• _DATA_

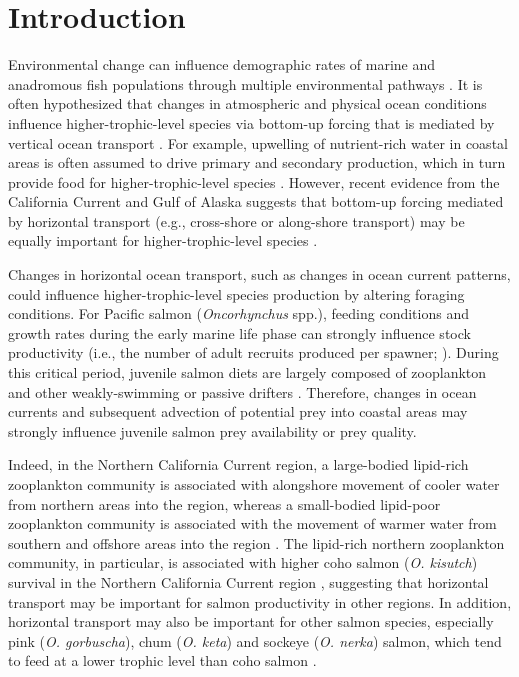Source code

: \section{Introduction}

Environmental change can influence demographic rates of marine and anadromous
fish populations through multiple environmental pathways \citep{Ottersen2010a,
Drinkwater2010a}. It is often hypothesized that changes in atmospheric and
physical ocean conditions influence higher-trophic-level species via bottom-up
forcing that is mediated by vertical ocean transport \citep{Malick2015b,
DiLorenzo2013b, Ottersen2010a}. For example, upwelling of nutrient-rich water in
coastal areas is often assumed to drive primary and secondary production, which
in turn provide food for higher-trophic-level species \citep{Rykaczewski2008a}.
However, recent evidence from the California Current \citep{Bi2011b,
Keister2011a, Sydeman2011a} and Gulf of Alaska \citep{Stabeno2004a, Combes2009a,
Kline2010, Kline2008a} suggests that bottom-up forcing mediated by horizontal
transport (e.g., cross-shore or along-shore transport) may be equally important
for higher-trophic-level species \citep{DiLorenzo2013b}.

Changes in horizontal ocean transport, such as changes in ocean current
patterns, could influence higher-trophic-level species production by altering
foraging conditions. For Pacific salmon (\emph{Oncorhynchus} spp.), feeding
conditions and growth rates during the early marine life phase can strongly
influence stock productivity (i.e., the number of adult recruits produced per
spawner; \citealp{McGurk1996a, Farley2007b, Duffy2011, Malick2011a}). During this
critical period, juvenile salmon diets are largely composed of zooplankton and
other weakly-swimming or passive drifters \citep{Armstrong2008a, Beauchamp2007a,
Brodeur2007a}. Therefore, changes in ocean currents and subsequent advection of
potential prey into coastal areas may strongly influence juvenile salmon prey
availability or prey quality.

Indeed, in the Northern California Current region, a large-bodied lipid-rich
zooplankton community is associated with alongshore movement of cooler water
from northern areas into the region, whereas a small-bodied lipid-poor
zooplankton community is associated with the movement of warmer water from
southern and offshore areas into the region \citep{Bi2011b, Keister2011a}. The
lipid-rich northern zooplankton community, in particular, is associated with
higher coho salmon (\emph{O. kisutch}) survival in the Northern California
Current region \citep{Bi2011a}, suggesting that horizontal transport may be
important for salmon productivity in other regions. In addition, horizontal
transport may also be important for other salmon species, especially pink
(\emph{O. gorbuscha}), chum (\emph{O. keta}) and sockeye (\emph{O. nerka})
salmon, which tend to feed at a lower trophic level than coho salmon
\citep{Brodeur2007}.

• _TASK DETAILS_
Word for word, repeat the lines that begin at the one with "lipid-rich northern zooplankton" and continue to the end of the listing above.

• _RESULT FOR THIS TASK_
lipid-rich northern zooplankton community, in particular, is associated with
higher coho salmon (\emph{O. kisutch}) survival in the Northern California
Current region \citep{Bi2011a}, suggesting that horizontal transport may be
important for salmon productivity in other regions. In addition, horizontal
transport may also be important for other salmon species, especially pink
(\emph{O. gorbuscha}), chum (\emph{O. keta}) and sockeye (\emph{O. nerka})
salmon, which tend to feed at a lower trophic level than coho salmon
\citep{Brodeur2007}.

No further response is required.